[WORK TASK] Each line of the data below from the one holding "#include <stdint.h>" to the one holding "while (0U == (UCSR0A", inclusive, is to be reproduced exactly; no other line belongs in the answer.

[DATA]
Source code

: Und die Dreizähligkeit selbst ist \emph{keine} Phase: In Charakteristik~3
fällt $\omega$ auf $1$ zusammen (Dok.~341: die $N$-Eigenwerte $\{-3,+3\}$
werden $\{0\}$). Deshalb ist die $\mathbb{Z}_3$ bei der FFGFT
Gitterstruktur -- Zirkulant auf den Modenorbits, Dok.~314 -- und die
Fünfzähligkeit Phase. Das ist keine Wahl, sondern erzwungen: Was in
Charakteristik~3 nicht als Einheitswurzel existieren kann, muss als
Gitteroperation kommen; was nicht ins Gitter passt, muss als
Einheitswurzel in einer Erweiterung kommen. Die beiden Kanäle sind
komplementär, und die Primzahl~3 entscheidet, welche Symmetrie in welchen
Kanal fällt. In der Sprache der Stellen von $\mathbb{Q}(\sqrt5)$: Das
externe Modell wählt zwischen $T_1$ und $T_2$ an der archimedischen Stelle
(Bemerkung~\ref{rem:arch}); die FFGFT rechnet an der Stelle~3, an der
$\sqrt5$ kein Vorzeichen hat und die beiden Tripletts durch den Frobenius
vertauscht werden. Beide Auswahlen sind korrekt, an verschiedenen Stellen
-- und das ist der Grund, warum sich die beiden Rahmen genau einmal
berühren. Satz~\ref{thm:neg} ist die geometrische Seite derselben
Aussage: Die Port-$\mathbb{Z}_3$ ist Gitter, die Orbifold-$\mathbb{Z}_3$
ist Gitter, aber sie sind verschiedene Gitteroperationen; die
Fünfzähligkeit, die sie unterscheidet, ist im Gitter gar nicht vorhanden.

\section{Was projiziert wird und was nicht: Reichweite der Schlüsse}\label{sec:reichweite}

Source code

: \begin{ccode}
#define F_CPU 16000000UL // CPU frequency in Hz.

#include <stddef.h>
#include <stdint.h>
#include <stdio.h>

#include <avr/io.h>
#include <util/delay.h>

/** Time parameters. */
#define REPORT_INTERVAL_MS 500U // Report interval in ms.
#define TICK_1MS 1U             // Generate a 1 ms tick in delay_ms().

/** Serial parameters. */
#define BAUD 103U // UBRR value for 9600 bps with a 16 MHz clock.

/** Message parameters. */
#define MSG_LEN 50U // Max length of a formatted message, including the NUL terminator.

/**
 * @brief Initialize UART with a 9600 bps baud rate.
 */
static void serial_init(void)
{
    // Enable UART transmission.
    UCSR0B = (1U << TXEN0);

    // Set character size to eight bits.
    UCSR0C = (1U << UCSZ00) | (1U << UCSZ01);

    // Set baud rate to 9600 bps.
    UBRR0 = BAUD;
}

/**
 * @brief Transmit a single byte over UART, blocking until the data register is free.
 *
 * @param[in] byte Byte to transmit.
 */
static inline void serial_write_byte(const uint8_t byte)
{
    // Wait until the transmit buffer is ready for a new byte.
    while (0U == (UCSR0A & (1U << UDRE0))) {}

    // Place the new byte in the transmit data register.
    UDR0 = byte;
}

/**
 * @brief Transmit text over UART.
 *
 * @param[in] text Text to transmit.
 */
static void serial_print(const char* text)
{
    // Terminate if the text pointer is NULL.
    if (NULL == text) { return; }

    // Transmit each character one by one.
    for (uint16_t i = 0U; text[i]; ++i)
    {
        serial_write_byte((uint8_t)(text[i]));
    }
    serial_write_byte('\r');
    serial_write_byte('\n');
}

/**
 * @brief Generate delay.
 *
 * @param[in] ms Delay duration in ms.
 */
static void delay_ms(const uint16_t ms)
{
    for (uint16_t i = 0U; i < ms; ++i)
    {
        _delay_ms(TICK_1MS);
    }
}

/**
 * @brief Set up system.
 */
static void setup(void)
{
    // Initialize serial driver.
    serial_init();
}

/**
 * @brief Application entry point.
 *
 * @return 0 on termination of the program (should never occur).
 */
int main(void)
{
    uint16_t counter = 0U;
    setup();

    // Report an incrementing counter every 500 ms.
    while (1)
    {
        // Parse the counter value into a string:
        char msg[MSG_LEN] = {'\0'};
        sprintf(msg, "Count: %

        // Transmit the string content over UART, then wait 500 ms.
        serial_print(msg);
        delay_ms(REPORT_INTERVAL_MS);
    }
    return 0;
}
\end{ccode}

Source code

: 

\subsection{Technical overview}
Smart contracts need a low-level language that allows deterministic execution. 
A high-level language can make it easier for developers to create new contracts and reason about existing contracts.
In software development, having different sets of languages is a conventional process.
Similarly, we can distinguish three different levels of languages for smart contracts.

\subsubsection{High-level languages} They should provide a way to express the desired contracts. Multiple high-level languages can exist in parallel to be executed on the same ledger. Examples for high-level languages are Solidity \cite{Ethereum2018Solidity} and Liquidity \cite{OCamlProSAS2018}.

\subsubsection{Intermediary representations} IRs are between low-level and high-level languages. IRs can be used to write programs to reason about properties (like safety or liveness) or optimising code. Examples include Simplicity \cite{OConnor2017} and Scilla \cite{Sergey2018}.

[TASK SOLUTION]
#include <stdint.h>
#include <stdio.h>

#include <avr/io.h>
#include <util/delay.h>

/** Time parameters. */
#define REPORT_INTERVAL_MS 500U // Report interval in ms.
#define TICK_1MS 1U             // Generate a 1 ms tick in delay_ms().

/** Serial parameters. */
#define BAUD 103U // UBRR value for 9600 bps with a 16 MHz clock.

/** Message parameters. */
#define MSG_LEN 50U // Max length of a formatted message, including the NUL terminator.

/**
 * @brief Initialize UART with a 9600 bps baud rate.
 */
static void serial_init(void)
{
    // Enable UART transmission.
    UCSR0B = (1U << TXEN0);

    // Set character size to eight bits.
    UCSR0C = (1U << UCSZ00) | (1U << UCSZ01);

    // Set baud rate to 9600 bps.
    UBRR0 = BAUD;
}

/**
 * @brief Transmit a single byte over UART, blocking until the data register is free.
 *
 * @param[in] byte Byte to transmit.
 */
static inline void serial_write_byte(const uint8_t byte)
{
    // Wait until the transmit buffer is ready for a new byte.
    while (0U == (UCSR0A & (1U << UDRE0))) {}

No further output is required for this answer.